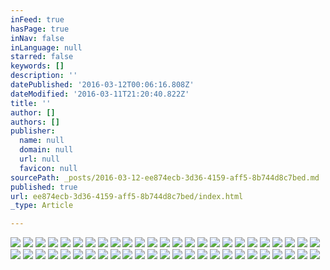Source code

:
 ```yaml
---
inFeed: true
hasPage: true
inNav: false
inLanguage: null
starred: false
keywords: []
description: ''
datePublished: '2016-03-12T00:06:16.808Z'
dateModified: '2016-03-11T21:20:40.822Z'
title: ''
author: []
authors: []
publisher:
  name: null
  domain: null
  url: null
  favicon: null
sourcePath: _posts/2016-03-12-ee874ecb-3d36-4159-aff5-8b744d8c7bed.md
published: true
url: ee874ecb-3d36-4159-aff5-8b744d8c7bed/index.html
_type: Article

---
```

![](https://the-grid-user-content.s3-us-west-2.amazonaws.com/6b5a1269-38bc-4fe8-aca0-d6b8c3019cef.jpg)
![](https://the-grid-user-content.s3-us-west-2.amazonaws.com/0ad7c642-20ca-4256-afae-8ae2e24cf775.jpg)
![](https://the-grid-user-content.s3-us-west-2.amazonaws.com/419ab58a-f6e5-48bc-b19d-9db7fa6f1b2d.jpg)
![](https://the-grid-user-content.s3-us-west-2.amazonaws.com/60b20c83-ba06-41ae-a7d8-d80019ce88ce.jpg)
![](https://the-grid-user-content.s3-us-west-2.amazonaws.com/ce41a656-189a-4203-a9e7-b93847bcab15.jpg)
![](https://the-grid-user-content.s3-us-west-2.amazonaws.com/ed2a6b6f-5728-429f-b4d9-61aea6d51629.jpg)
![](https://the-grid-user-content.s3-us-west-2.amazonaws.com/59370fb2-25c2-4c47-9e7a-d59c76774dcd.jpg)
![](https://the-grid-user-content.s3-us-west-2.amazonaws.com/fe388a72-558b-4e3d-8392-c5e02d35c5c7.jpg)
![](https://the-grid-user-content.s3-us-west-2.amazonaws.com/1f36ccd8-3eb0-4466-951d-e216371038c1.jpg)
![](https://the-grid-user-content.s3-us-west-2.amazonaws.com/d8cbf033-45bd-460e-8ba8-d5d93673ec51.jpg)
![](https://the-grid-user-content.s3-us-west-2.amazonaws.com/9069fa53-19eb-4a1c-9d3c-fdabd0d1ba4f.jpg)
![](https://the-grid-user-content.s3-us-west-2.amazonaws.com/5f17e584-91e6-4d37-8ff1-705a225dfadf.jpg)
![](https://the-grid-user-content.s3-us-west-2.amazonaws.com/b0f26706-7643-4a8a-a06b-cfce24994acc.jpg)
![](https://the-grid-user-content.s3-us-west-2.amazonaws.com/52031b8f-b3d9-47ae-8b2e-00f21a9de45b.jpg)
![](https://the-grid-user-content.s3-us-west-2.amazonaws.com/67abf9c7-a2c6-4c08-ad6d-e4203ad56020.jpg)
![](https://the-grid-user-content.s3-us-west-2.amazonaws.com/e27c1b63-0b3f-4a22-aedc-57008579047e.jpg)
![](https://the-grid-user-content.s3-us-west-2.amazonaws.com/522d0b5e-65ef-428a-a048-58504af06e93.jpg)
![](https://the-grid-user-content.s3-us-west-2.amazonaws.com/53cf3738-5a33-4f99-947b-62afe3959e08.jpg)
![](https://the-grid-user-content.s3-us-west-2.amazonaws.com/56844f73-9bff-4e3f-8348-b19d0edf76e9.jpg)
![](https://the-grid-user-content.s3-us-west-2.amazonaws.com/bc69fc27-86ac-42a6-a5fe-ee36337c3760.jpg)
![](https://the-grid-user-content.s3-us-west-2.amazonaws.com/7f291864-d2eb-46e3-96b4-ff44b4cfd311.jpg)
![](https://the-grid-user-content.s3-us-west-2.amazonaws.com/5e8c790e-f909-4d9d-9ca8-6db7181ff167.jpg)
![](https://the-grid-user-content.s3-us-west-2.amazonaws.com/ae5969c5-4a54-4a22-9d42-8375c0f882cd.jpg)
![](https://the-grid-user-content.s3-us-west-2.amazonaws.com/027dfe5c-1c4d-41d7-9952-f555b4f6f25e.jpg)
![](https://the-grid-user-content.s3-us-west-2.amazonaws.com/d2cefc85-8bb4-4b95-a6f2-d71a26f5a22e.jpg)
![](https://the-grid-user-content.s3-us-west-2.amazonaws.com/fd357a11-58af-4174-8d74-5f3374626685.jpg)
![](https://the-grid-user-content.s3-us-west-2.amazonaws.com/2148a868-120f-432a-b9e3-6c44475726e5.jpg)
![](https://the-grid-user-content.s3-us-west-2.amazonaws.com/0fc6084f-33a4-43bc-84e5-509c21ad42b0.jpg)
![](https://the-grid-user-content.s3-us-west-2.amazonaws.com/b6148384-6b84-4d29-8d66-09c952c2f153.jpg)
![](https://the-grid-user-content.s3-us-west-2.amazonaws.com/7dc2ecc1-6965-487b-89e9-a87a287ee849.jpg)
![](https://the-grid-user-content.s3-us-west-2.amazonaws.com/d29dc36f-5d1d-472e-a923-e263344f31a8.jpg)
![](https://the-grid-user-content.s3-us-west-2.amazonaws.com/4ad3b028-7326-4318-88fa-db640ddacd02.jpg)
![](https://the-grid-user-content.s3-us-west-2.amazonaws.com/b344cd36-8bcd-464d-b01a-7f9ab73f43db.jpg)
![](https://the-grid-user-content.s3-us-west-2.amazonaws.com/481778ee-8925-44e9-9972-daef21409a62.jpg)
![](https://the-grid-user-content.s3-us-west-2.amazonaws.com/7ce3a89c-4942-47c9-81c8-eb843d039e6c.jpg)
![](https://the-grid-user-content.s3-us-west-2.amazonaws.com/80291604-b02e-4272-9a7e-996f4f29c60a.jpg)
![](https://the-grid-user-content.s3-us-west-2.amazonaws.com/93721c71-8ccc-4745-b503-2747d6aa6a3c.jpg)
![](https://the-grid-user-content.s3-us-west-2.amazonaws.com/732b7827-8995-4661-8bb3-d0db895000da.jpg)
![](https://the-grid-user-content.s3-us-west-2.amazonaws.com/6640a5bc-a0e4-44a8-910e-d1a5f54b4386.jpg)
![](https://the-grid-user-content.s3-us-west-2.amazonaws.com/9e180dcf-5575-4c4f-ad0c-f98683e376bc.jpg)
![](https://the-grid-user-content.s3-us-west-2.amazonaws.com/69d31556-ac36-4029-9295-93e9a09fe38a.jpg)
![](https://the-grid-user-content.s3-us-west-2.amazonaws.com/e0ea4ba0-eed5-4354-aa56-f17272e2aa6f.jpg)
![](https://the-grid-user-content.s3-us-west-2.amazonaws.com/f9c4a688-295e-494a-b517-9807fdf8758c.jpg)
![](https://the-grid-user-content.s3-us-west-2.amazonaws.com/23854f91-86e3-4a0d-84aa-8a5fa76045f2.jpg)
![](https://the-grid-user-content.s3-us-west-2.amazonaws.com/9ed69653-45ee-44d9-aba7-517706e27460.jpg)
![](https://the-grid-user-content.s3-us-west-2.amazonaws.com/19dc5db1-718f-4e1b-9a2d-5ca87a812e67.jpg)
![](https://the-grid-user-content.s3-us-west-2.amazonaws.com/36108893-1f2b-4d78-803e-4ced0718f474.jpg)
![](https://the-grid-user-content.s3-us-west-2.amazonaws.com/1dca95eb-b229-4781-8dd6-49ed84ea919a.jpg)
![](https://the-grid-user-content.s3-us-west-2.amazonaws.com/710a13db-6cc7-4145-8e8c-729523fb0890.jpg)
![](https://the-grid-user-content.s3-us-west-2.amazonaws.com/9d774ce8-7865-4b7f-9c03-cc96a2562081.jpg)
******
Instructions for the task: Read through the data and copy every line where "null" shows up.

Expected answer:
inLanguage: null
  name: null
  domain: null
  url: null
  favicon: null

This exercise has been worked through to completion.